Pour avoir une idée de ce qui animait SahBabii, je lui ai demandé d'imaginer un espace vide, sans limite de taille, et de le remplir. Sans hésiter, il s'est lancé : « L'herbe est verte et épaisse. Il fait beau. Le ciel est bleu. Il y a des arbres. Un papillon passe. Tu entends le gazouillis des oiseaux. Il y a probablement des super héros qui se battent un peu plus loin. Wolverine. Hawkeye. Des petits enfants qui jouent, en regardant Bob l'éponge. Des animaux qui gambadent, qui discutent. Il y aura sûrement les Frères Wayans dans un coin, en train de déconner, ce sont mes acteurs préférés. » Il fait une pause, réfléchit et poursuit : « Je réunirai tous mes amis et ma famille. Maman en train de cuisiner. Ça sent le poulet Alfredo. Hmm. J'adore le maïs à la mexicaine. Elle en fait aussi. Papa cause à tout le monde. Des potes à moi jouent à 2K. Un morceau de SANDAS résonne en fond, une très belle mélodie. »

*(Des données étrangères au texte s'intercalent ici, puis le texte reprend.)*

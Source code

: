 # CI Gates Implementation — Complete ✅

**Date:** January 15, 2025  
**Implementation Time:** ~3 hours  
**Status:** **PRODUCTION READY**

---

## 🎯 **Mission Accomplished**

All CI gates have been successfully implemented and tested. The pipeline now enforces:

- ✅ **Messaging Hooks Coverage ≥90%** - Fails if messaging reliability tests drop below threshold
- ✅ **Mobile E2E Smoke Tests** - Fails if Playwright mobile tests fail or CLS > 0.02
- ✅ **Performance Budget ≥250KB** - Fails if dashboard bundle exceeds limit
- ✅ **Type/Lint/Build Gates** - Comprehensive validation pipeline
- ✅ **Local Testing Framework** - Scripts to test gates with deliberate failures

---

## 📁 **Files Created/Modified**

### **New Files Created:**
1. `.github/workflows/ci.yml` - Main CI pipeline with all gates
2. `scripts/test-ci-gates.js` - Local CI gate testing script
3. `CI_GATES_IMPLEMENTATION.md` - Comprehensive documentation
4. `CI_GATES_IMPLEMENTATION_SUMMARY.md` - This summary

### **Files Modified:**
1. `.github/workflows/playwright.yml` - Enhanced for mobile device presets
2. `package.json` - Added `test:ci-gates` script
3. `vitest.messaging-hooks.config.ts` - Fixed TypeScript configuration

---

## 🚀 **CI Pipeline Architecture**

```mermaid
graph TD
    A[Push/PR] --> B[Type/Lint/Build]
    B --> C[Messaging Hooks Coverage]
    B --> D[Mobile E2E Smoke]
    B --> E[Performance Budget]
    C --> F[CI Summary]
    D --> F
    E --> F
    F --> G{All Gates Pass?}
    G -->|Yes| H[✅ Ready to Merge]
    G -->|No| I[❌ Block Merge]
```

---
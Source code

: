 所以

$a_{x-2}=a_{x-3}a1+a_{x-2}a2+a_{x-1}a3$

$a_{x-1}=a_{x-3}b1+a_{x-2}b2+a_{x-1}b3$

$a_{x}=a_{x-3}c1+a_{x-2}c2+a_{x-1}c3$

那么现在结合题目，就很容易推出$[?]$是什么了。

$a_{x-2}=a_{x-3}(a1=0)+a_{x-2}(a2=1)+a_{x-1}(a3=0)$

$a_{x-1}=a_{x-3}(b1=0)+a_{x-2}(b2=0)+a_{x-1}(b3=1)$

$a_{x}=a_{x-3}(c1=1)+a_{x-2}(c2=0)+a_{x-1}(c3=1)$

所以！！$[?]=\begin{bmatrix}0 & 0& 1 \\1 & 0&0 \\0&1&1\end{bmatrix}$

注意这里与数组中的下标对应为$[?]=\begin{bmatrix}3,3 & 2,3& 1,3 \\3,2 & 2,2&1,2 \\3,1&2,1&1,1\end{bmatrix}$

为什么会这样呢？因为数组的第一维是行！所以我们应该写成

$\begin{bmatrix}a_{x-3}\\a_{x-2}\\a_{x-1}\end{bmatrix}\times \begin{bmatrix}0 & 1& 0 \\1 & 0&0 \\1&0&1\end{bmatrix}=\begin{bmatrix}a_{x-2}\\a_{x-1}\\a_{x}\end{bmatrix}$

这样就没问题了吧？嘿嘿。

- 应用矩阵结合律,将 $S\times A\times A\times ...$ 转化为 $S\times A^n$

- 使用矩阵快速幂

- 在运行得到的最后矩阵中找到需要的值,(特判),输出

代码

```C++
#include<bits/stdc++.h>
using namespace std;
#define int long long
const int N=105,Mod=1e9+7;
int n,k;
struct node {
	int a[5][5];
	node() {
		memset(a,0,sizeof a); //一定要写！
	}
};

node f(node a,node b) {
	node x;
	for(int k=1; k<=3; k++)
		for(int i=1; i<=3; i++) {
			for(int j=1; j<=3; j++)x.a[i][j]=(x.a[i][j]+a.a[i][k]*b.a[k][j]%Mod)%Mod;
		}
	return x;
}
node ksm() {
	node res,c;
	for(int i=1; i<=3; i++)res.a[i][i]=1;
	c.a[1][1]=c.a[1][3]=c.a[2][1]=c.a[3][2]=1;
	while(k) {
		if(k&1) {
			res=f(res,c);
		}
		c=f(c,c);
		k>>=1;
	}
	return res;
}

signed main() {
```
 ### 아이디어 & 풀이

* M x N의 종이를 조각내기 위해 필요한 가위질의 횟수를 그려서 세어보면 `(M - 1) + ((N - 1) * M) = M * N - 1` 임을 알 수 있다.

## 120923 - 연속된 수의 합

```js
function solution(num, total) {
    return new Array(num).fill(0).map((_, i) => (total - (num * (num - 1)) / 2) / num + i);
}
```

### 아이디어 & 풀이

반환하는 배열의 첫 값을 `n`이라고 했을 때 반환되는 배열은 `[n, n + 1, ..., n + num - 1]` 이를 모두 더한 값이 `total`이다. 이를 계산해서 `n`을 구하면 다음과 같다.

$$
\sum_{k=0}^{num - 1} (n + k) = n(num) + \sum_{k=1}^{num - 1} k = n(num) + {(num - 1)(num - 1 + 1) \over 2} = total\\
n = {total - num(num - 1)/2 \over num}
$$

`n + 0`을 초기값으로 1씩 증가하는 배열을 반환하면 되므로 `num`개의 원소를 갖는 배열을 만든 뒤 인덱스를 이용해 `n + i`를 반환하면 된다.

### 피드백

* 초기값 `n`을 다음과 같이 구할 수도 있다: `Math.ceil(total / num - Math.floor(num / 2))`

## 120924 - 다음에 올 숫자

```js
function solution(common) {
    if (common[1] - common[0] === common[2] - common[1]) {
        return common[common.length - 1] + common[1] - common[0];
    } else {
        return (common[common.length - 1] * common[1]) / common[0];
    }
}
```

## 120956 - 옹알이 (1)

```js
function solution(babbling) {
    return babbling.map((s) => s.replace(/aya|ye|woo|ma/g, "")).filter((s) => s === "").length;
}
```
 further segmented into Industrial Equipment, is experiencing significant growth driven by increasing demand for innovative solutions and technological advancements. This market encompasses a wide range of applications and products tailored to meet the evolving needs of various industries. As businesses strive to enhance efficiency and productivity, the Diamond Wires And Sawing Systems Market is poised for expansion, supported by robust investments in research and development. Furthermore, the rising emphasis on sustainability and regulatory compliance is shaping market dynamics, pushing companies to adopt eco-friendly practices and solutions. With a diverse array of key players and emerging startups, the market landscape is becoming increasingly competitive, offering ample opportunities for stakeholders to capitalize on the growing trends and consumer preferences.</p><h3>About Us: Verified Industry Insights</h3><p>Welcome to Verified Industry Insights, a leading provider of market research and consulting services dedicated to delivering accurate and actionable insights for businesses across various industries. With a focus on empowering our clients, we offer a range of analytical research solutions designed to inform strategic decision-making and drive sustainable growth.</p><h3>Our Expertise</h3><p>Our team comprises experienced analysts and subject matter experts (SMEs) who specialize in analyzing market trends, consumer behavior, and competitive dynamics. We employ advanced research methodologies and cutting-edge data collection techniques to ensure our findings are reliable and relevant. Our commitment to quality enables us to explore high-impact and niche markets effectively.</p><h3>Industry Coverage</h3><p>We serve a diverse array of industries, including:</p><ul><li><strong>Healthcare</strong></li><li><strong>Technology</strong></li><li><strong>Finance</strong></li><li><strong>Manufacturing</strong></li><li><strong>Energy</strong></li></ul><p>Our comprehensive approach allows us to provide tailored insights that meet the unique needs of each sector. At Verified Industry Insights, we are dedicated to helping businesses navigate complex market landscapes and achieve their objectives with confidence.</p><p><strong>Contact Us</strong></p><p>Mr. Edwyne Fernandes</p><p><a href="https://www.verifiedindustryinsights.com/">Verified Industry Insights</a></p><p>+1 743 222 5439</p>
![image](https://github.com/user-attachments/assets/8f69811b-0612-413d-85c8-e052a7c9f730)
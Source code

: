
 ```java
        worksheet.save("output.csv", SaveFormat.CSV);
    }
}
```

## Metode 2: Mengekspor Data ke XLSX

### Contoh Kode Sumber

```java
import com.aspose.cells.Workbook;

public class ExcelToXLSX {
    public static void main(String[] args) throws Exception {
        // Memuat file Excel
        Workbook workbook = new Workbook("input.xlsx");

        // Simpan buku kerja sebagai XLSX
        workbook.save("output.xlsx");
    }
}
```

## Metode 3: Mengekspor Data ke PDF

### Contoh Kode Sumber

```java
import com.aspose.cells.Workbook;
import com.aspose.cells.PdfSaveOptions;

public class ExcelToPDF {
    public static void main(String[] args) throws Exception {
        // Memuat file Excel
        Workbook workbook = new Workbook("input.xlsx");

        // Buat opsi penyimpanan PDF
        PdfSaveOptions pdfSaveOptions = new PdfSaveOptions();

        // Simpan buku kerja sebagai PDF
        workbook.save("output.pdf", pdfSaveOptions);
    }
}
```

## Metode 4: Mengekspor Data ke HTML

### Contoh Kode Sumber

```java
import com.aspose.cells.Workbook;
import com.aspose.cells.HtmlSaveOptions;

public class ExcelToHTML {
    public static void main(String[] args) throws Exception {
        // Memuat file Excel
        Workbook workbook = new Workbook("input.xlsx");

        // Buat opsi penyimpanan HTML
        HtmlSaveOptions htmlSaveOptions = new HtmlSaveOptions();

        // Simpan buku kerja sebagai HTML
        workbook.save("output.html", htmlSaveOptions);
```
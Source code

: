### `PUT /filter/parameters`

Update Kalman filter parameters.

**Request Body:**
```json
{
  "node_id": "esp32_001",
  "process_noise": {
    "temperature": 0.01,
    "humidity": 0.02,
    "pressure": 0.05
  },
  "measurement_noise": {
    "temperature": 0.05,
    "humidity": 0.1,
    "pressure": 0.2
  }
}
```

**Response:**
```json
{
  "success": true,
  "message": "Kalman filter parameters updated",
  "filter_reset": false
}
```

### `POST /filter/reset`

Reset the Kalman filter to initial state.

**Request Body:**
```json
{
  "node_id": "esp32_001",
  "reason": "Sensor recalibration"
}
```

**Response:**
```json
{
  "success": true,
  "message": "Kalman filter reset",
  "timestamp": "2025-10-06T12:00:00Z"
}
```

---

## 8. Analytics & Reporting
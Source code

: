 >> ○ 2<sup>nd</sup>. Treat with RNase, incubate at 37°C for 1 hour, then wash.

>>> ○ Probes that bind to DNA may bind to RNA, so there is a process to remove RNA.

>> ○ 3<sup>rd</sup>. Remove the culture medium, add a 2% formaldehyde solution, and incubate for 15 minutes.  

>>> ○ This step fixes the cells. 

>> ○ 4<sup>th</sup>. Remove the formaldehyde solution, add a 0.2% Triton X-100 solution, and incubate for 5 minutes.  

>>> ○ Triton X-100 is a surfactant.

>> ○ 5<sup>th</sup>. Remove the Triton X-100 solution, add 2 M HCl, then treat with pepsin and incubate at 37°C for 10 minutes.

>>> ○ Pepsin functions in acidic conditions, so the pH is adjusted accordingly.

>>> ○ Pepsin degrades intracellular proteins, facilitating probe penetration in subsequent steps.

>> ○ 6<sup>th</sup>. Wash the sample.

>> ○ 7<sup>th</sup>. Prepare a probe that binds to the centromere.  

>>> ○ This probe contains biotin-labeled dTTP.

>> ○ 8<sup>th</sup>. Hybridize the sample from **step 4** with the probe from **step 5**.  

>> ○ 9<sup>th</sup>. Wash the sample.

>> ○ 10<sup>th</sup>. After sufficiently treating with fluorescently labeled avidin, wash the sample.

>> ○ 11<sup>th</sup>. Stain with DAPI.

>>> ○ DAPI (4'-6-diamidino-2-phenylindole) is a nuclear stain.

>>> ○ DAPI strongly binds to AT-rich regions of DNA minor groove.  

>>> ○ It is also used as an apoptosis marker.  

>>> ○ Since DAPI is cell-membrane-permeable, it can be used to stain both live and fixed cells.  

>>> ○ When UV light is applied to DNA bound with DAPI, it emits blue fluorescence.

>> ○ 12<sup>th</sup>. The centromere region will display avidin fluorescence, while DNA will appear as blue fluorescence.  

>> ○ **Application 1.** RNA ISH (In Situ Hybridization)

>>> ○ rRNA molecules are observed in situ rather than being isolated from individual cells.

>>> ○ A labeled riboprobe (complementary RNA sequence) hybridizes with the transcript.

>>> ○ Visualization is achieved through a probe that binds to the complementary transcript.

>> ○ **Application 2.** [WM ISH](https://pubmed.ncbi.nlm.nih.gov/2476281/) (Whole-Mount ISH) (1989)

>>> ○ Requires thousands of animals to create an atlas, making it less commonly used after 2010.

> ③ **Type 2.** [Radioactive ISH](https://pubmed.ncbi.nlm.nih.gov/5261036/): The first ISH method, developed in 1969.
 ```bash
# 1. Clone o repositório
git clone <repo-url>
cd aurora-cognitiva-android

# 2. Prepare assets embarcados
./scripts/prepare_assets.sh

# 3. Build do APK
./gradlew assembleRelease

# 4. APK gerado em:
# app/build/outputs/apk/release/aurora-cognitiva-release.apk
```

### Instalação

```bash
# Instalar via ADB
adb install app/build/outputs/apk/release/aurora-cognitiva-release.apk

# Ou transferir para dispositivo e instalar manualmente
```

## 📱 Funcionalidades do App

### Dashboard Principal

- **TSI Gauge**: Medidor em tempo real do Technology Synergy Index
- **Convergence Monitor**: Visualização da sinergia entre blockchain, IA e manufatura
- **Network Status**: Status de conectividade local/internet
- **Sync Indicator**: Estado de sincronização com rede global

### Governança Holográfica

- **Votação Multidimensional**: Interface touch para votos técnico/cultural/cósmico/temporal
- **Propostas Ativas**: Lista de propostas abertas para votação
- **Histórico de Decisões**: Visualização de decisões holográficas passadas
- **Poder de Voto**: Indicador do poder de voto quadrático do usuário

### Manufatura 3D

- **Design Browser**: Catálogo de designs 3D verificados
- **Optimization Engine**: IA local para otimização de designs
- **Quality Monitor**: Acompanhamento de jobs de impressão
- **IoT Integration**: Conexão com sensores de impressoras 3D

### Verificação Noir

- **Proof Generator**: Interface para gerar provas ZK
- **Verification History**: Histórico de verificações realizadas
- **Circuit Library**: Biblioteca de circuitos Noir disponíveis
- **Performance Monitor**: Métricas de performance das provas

Ce fantasme qui mêle animaux, amis et famille, n'est pas pour SahBabii une façon de s'évader. C'est une manière de voir le monde. Il décrit l'idée qu'il a eu pour le clip de « King of The Jungle » : « Je voulais transformer le quartier en une jungle avec les policiers à l'extérieur. Les gens de l'extérieur voient le hood comme une jungle, avec des arbres qui sortent des maisons, des oiseaux. Mais pour moi, c'est juste le quartier dans lequel je vis. Dans une scène, je checke un de mes potes, je me retourne et une langue de serpent sort de sa bouche, ses yeux changent de couleur. Des arbres poussent d'un coup, il y a du bruit, ça devient fou. La vigne se met à pousser. »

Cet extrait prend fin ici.